▼▼▼

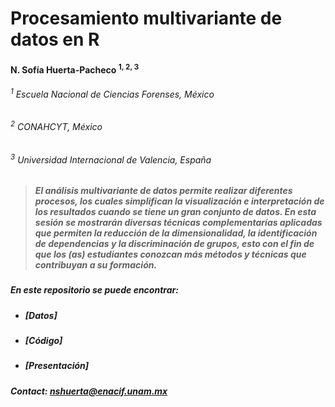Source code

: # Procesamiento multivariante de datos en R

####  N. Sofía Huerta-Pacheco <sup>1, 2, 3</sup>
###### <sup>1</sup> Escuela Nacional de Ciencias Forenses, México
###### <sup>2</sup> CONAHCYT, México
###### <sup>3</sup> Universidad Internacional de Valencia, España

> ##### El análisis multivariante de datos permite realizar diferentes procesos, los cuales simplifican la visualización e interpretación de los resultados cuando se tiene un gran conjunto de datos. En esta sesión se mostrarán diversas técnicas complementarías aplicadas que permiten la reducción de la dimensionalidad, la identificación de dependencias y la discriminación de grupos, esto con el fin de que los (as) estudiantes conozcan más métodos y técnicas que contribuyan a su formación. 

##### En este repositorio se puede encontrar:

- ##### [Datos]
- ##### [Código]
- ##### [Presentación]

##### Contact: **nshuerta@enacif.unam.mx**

▲▲▲
▼▼▼

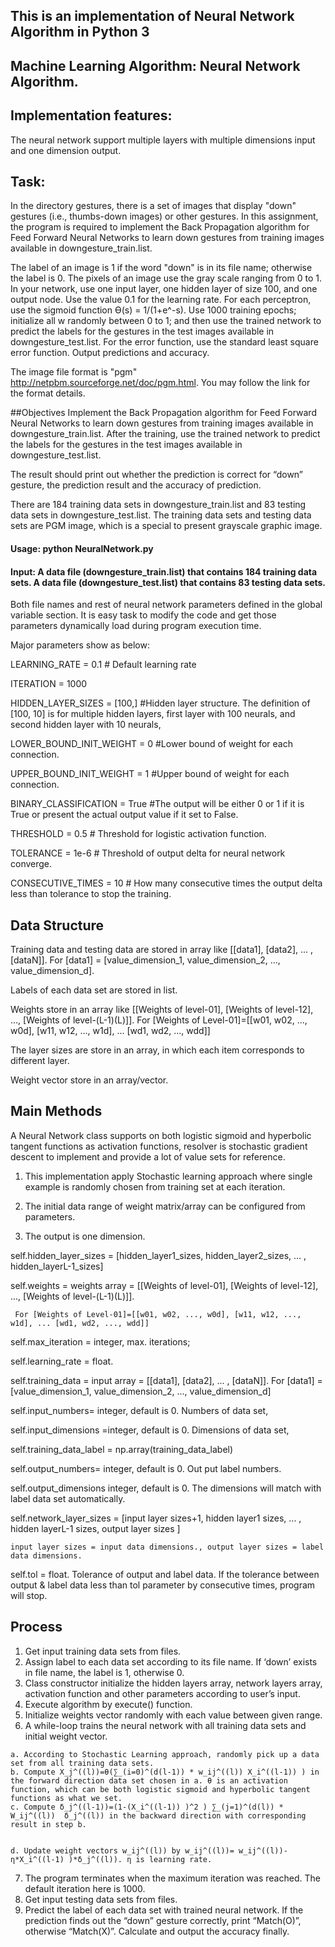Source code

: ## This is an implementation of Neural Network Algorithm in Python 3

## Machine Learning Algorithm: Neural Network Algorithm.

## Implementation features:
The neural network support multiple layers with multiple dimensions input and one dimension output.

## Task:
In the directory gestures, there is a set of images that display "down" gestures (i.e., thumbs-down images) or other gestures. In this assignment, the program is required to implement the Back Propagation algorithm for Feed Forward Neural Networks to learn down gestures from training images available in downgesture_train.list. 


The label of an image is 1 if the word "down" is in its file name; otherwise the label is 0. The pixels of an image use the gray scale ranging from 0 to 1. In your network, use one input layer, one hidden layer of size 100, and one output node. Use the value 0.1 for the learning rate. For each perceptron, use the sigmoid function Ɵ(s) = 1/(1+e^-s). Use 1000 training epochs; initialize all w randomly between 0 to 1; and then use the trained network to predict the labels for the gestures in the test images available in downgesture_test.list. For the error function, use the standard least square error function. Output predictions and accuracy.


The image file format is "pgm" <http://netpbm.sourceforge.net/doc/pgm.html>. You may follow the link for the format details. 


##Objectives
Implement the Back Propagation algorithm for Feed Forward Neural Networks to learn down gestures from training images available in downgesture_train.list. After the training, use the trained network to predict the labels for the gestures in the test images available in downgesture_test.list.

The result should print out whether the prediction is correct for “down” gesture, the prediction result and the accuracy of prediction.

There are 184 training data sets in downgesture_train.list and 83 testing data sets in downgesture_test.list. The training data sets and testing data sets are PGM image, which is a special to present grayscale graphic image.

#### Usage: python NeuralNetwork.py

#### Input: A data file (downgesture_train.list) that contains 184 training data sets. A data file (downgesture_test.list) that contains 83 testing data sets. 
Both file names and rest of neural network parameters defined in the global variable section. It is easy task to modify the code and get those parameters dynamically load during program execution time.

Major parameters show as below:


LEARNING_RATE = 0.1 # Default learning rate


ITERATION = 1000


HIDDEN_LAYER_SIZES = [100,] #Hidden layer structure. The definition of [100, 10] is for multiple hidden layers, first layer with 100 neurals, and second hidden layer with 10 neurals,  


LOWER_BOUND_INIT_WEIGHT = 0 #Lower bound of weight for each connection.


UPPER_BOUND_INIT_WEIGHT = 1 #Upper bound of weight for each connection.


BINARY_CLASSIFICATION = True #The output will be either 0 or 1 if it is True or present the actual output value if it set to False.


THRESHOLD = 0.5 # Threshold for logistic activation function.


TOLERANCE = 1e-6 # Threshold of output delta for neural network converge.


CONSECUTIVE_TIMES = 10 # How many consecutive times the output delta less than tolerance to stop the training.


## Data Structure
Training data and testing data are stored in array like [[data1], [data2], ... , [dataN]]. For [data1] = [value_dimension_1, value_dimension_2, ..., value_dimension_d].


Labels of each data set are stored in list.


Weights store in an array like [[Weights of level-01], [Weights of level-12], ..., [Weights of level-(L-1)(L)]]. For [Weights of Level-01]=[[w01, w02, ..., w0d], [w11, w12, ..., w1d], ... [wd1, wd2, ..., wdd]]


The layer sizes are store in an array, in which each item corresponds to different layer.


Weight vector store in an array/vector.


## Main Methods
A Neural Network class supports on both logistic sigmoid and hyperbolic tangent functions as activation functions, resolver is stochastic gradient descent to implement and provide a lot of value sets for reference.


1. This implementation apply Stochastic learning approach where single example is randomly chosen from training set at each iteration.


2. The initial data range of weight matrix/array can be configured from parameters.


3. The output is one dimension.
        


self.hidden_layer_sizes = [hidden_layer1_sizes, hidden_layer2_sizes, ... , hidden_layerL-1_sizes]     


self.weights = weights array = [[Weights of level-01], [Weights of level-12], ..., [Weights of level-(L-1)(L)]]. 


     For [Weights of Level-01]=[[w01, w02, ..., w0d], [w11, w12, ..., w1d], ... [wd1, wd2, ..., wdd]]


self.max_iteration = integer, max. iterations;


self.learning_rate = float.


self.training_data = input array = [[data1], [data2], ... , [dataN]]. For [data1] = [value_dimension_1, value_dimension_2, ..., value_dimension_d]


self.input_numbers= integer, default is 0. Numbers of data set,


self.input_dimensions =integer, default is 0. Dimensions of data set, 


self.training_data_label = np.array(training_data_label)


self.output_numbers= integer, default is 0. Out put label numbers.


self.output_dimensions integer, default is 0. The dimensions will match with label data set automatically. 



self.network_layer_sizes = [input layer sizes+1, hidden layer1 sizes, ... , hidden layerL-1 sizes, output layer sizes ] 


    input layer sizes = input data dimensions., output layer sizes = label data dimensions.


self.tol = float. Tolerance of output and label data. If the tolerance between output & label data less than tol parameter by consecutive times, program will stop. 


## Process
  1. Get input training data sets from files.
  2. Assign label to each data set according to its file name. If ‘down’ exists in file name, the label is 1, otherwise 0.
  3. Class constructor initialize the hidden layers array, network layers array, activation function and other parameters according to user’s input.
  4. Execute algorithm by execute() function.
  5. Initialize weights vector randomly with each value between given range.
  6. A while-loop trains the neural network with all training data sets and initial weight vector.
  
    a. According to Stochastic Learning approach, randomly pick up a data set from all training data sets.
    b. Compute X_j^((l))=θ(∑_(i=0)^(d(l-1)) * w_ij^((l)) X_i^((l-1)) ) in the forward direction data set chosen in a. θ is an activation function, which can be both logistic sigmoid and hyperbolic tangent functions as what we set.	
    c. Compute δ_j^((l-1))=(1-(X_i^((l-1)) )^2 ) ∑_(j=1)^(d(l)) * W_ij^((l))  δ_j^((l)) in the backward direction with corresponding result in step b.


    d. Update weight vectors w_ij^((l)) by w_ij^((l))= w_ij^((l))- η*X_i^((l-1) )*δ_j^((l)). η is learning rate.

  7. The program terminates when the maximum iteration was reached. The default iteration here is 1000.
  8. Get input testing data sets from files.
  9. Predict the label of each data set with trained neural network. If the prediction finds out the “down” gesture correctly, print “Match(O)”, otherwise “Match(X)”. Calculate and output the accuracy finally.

▲▲▲
▼▼▼

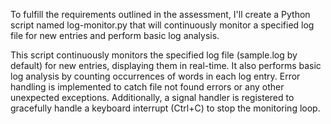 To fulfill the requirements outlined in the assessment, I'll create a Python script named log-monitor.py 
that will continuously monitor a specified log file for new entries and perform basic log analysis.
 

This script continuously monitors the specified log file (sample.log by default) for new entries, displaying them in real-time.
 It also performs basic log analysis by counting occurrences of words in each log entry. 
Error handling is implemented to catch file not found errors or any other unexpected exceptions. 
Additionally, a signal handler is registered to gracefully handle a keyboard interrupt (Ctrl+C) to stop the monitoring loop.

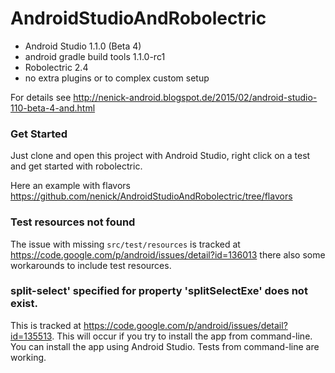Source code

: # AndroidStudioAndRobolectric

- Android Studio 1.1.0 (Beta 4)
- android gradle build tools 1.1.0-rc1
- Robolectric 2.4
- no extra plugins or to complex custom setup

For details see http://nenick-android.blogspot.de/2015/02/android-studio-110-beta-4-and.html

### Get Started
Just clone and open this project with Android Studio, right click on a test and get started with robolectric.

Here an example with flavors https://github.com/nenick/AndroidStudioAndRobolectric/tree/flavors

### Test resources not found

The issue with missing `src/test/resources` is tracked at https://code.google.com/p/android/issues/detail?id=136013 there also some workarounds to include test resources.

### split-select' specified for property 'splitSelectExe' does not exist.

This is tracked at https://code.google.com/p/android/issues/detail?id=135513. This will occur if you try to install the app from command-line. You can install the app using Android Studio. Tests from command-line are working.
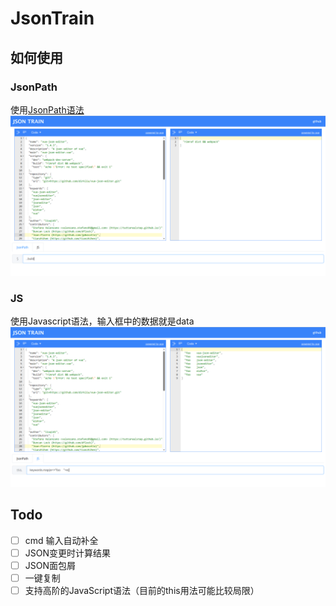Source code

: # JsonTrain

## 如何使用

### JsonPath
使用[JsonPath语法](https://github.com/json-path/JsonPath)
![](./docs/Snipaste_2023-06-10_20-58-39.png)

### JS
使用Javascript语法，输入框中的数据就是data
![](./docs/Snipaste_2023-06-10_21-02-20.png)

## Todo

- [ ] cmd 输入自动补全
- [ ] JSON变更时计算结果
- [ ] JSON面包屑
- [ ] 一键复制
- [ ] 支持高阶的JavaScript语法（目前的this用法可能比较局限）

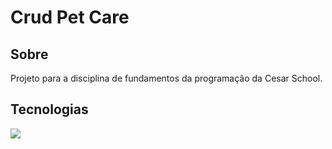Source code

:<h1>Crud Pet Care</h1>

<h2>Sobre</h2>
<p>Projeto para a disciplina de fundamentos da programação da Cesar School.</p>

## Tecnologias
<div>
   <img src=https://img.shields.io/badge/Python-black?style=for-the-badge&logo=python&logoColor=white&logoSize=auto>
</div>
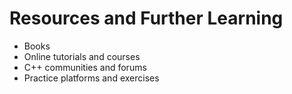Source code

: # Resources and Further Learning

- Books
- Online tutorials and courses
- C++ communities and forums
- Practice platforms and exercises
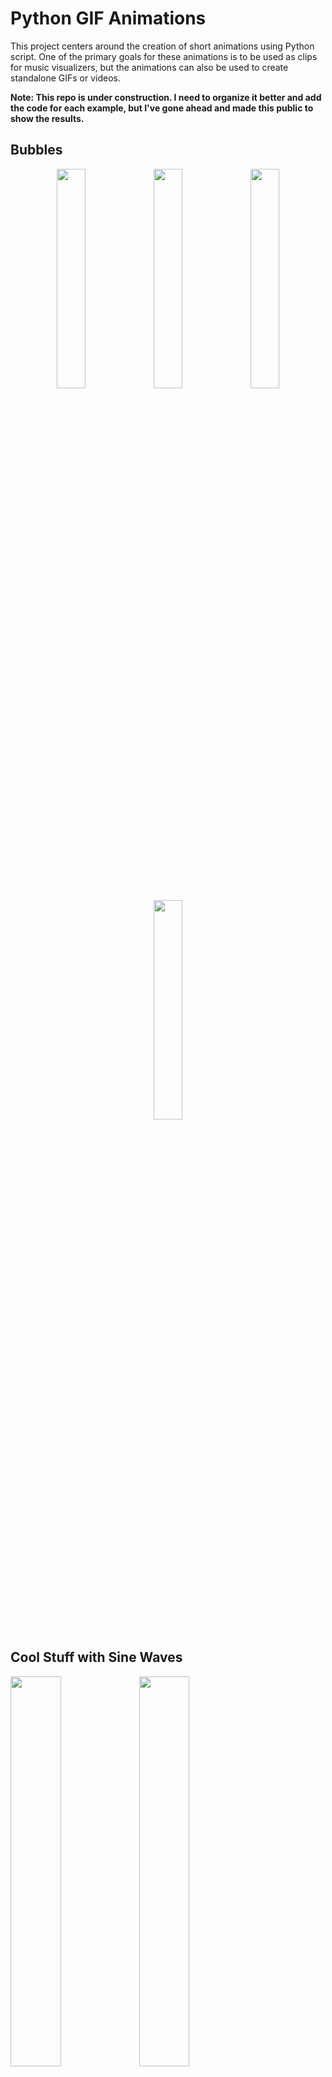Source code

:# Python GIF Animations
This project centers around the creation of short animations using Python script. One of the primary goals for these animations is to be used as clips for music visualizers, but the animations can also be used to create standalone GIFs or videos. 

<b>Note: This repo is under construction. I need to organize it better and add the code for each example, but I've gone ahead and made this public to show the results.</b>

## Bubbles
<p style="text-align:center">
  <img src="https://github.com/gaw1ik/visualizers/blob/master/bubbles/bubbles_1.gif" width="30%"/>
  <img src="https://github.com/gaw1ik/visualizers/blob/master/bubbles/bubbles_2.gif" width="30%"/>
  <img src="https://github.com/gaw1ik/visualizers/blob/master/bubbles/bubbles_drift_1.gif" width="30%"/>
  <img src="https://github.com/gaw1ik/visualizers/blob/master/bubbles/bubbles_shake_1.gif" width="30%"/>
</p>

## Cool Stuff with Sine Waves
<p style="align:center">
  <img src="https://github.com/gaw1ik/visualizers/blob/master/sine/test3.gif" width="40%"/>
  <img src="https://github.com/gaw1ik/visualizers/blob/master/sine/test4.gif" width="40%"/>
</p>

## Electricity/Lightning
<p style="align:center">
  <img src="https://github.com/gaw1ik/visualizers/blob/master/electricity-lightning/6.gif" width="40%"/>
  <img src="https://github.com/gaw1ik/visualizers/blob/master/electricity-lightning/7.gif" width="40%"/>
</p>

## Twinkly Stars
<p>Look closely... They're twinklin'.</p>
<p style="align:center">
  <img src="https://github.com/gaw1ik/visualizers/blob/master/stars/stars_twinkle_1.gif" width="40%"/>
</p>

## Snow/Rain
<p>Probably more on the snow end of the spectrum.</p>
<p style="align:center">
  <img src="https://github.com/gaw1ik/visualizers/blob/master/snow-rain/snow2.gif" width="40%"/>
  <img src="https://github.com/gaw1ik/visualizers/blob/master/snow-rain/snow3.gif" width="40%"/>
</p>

▲▲▲

• _Exercise description_
Where a line of the records has the string "self", copy that line.

• _Worked solution_
self.hidden_layer_sizes = [hidden_layer1_sizes, hidden_layer2_sizes, ... , hidden_layerL-1_sizes]     
self.weights = weights array = [[Weights of level-01], [Weights of level-12], ..., [Weights of level-(L-1)(L)]]. 
self.max_iteration = integer, max. iterations;
self.learning_rate = float.
self.training_data = input array = [[data1], [data2], ... , [dataN]]. For [data1] = [value_dimension_1, value_dimension_2, ..., value_dimension_d]
self.input_numbers= integer, default is 0. Numbers of data set,
self.input_dimensions =integer, default is 0. Dimensions of data set, 
self.training_data_label = np.array(training_data_label)
self.output_numbers= integer, default is 0. Out put label numbers.
self.output_dimensions integer, default is 0. The dimensions will match with label data set automatically. 
self.network_layer_sizes = [input layer sizes+1, hidden layer1 sizes, ... , hidden layerL-1 sizes, output layer sizes ] 
self.tol = float. Tolerance of output and label data. If the tolerance between output & label data less than tol parameter by consecutive times, program will stop. 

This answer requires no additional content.